German Center for Neurodegenerative Diseases (DZNE) Tübingen, Germany; Hertie Institute for Clinical Brain Research, Laboratory of Functional Neurogenetics, Tübingen, Germany.
Hertie Institute for Clinical Brain Research, Laboratory of Functional Neurogenetics, Tübingen, Germany.
Neurobiol Dis. 2015 Feb;74:76-88. doi: 10.1016/j.nbd.2014.11.003. Epub 2014 Nov 8.
Inclusions containing Fused in Sarcoma (FUS) are found in familial and sporadic cases of the incurable progressive motor neuron disease amyotrophic lateral sclerosis and in a common form of dementia, frontotemporal dementia. Most disease-associated mutations are located in the C-terminal proline-tyrosine nuclear localization sequence (PY-NLS) of FUS and impair its nuclear import. It has been shown in cell culture that the nuclear import of FUS is mediated by transportin, which binds the PY-NLS and the last arginine/glycine/glycine-rich (RGG) domain of FUS. Methylation of this last RGG domain by protein arginine methyltransferases (PRMTs) weakens transportin binding and therefore impairs nuclear translocation of FUS. To investigate the requirements for the nuclear import of FUS in an in vivo model, we generated different transgenic Drosophila lines expressing human FUS wild type (hFUS wt) and two disease-related variants P525L and R495X, in which the NLS is mutated or completely absent, respectively. To rule out effects caused by heterologous hFUS expression, we analysed the corresponding variants for the Drosophila FUS orthologue Cabeza (Caz wt, P398L, Q349X). Expression of these variants in eyes and motor neurons confirmed the PY-NLS-dependent nuclear localization of FUS/Caz and caused neurodegenerative effects. Surprisingly, FUS/Caz toxicity was correlated to the degree of its nuclear localization in this overexpression model. High levels of nuclear FUS/Caz became insoluble and reduced the endogenous Caz levels, confirming FUS autoregulation in Drosophila. RNAi-mediated knockdown of the two transportin orthologues interfered with the nuclear import of FUS/Caz and also enhanced the eye phenotype. Finally, we screened the Drosophila PRMT proteins (DART1-9) and found that knockdown of Dart1 led to a reduction in methylation of hFUS P525L and aggravated its phenotype. These findings show that the molecular mechanisms controlling the nuclear import of FUS/Caz and FUS autoregulation are conserved between humans and Drosophila. In addition to the well-known neurodegenerative effects of FUS loss-of function, our data suggest toxic potential of overexpressed FUS in the nucleus and of insoluble FUS.

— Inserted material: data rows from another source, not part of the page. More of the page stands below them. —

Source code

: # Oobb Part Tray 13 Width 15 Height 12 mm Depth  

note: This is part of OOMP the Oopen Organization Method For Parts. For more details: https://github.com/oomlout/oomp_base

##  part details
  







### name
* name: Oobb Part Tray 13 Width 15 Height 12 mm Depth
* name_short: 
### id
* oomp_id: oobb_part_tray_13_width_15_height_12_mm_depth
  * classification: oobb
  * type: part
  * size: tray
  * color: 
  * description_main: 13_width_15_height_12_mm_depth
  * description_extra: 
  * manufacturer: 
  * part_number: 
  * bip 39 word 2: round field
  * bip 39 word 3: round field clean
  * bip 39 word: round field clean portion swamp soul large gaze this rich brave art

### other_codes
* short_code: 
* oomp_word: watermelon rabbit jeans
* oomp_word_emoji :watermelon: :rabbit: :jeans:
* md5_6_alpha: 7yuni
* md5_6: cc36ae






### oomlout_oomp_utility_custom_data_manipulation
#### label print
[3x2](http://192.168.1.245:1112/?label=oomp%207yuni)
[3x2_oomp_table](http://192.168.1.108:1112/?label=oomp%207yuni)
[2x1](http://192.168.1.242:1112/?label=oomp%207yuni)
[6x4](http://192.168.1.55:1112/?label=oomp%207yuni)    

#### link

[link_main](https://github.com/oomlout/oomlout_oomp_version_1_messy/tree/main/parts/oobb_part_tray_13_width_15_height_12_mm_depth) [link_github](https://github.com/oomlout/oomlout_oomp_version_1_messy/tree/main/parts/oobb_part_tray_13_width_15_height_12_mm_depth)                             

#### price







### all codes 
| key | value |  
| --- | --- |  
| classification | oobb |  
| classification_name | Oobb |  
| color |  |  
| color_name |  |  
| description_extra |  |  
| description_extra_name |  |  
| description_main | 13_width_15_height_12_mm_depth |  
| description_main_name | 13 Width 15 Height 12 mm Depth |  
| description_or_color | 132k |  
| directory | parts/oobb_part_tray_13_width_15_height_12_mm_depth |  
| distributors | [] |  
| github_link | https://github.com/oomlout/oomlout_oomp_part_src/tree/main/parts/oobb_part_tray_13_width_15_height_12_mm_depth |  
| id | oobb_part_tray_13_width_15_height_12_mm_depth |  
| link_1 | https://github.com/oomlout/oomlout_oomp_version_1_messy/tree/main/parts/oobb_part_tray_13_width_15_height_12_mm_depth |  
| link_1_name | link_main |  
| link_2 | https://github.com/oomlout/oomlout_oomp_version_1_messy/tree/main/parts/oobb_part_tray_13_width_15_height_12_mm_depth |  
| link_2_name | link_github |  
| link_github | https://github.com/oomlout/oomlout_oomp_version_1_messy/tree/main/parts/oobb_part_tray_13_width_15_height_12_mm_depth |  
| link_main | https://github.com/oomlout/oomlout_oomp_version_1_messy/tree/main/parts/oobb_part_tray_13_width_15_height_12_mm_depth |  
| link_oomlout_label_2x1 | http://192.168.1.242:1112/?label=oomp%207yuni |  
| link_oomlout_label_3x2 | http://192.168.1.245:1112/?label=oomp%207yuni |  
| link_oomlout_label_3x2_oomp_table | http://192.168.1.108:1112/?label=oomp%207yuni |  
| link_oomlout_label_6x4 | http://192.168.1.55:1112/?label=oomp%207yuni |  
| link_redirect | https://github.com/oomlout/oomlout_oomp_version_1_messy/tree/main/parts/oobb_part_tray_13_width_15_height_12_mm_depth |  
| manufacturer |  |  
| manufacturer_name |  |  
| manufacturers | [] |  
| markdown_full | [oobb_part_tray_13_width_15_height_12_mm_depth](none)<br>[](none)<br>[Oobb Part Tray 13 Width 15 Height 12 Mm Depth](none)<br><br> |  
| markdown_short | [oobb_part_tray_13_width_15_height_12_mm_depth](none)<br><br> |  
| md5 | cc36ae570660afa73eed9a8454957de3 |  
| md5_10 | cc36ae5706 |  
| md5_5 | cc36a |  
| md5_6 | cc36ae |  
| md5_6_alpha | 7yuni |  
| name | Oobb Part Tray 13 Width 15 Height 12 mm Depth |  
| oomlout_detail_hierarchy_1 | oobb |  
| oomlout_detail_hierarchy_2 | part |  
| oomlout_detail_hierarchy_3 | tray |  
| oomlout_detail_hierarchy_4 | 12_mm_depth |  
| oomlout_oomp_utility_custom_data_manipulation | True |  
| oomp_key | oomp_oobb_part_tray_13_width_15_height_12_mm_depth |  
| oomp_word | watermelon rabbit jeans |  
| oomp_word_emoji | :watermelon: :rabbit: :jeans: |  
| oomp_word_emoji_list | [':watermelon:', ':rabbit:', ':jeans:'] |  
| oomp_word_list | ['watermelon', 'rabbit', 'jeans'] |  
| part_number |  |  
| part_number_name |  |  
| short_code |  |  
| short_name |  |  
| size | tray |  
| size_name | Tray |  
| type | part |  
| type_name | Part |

融合于肉瘤(FUS)的包含体存在于无法治愈的进行性运动神经元疾病肌萎缩性侧索硬化症的家族性和散发性病例中,以及一种常见的痴呆症额颞叶痴呆症中。大多数与疾病相关的突变位于 FUS 的 C 末端脯氨酸-酪氨酸核定位序列(PY-NLS)中,并损害其核输入。在细胞培养中已经表明,FUS 的核输入是由转运蛋白介导的,转运蛋白结合 PY-NLS 和 FUS 的最后一个精氨酸/甘氨酸/甘氨酸丰富(RGG)结构域。蛋白质精氨酸甲基转移酶(PRMTs)对最后一个 RGG 结构域的甲基化削弱了转运蛋白的结合,从而损害了 FUS 的核易位。为了研究 FUS 在体内模型中的核输入要求,我们生成了不同的转基因果蝇系,表达野生型人 FUS(hFUS wt)和两种与疾病相关的变体 P525L 和 R495X,其中 NLS 分别发生突变或完全缺失。为了排除异源 hFUS 表达引起的影响,我们分析了果蝇 FUS 同源物 Cabeza(Caz wt、P398L、Q349X)的相应变体。这些变体在眼睛和运动神经元中的表达证实了 FUS/Caz 的 PY-NLS 依赖性核定位,并导致神经退行性效应。令人惊讶的是,在这个过表达模型中,FUS/Caz 的毒性与它的核定位程度相关。高水平的核 FUS/Caz 变得不溶,并降低了内源性 Caz 水平,证实了 FUS 在果蝇中的自身调节。两种转运蛋白同源物的 RNAi 介导的敲低干扰了 FUS/Caz 的核输入,并也增强了眼睛表型。最后,我们筛选了果蝇 PRMT 蛋白(DART1-9),发现 Dart1 的敲低导致 hFUS P525L 的甲基化减少,并加重了其表型。这些发现表明,控制 FUS/Caz 的核输入和 FUS 自身调节的分子机制在人类和果蝇之间是保守的。除了 FUS 功能丧失的众所周知的神经退行性效应外,我们的数据还表明过表达核内 FUS 和不溶性 FUS 的潜在毒性。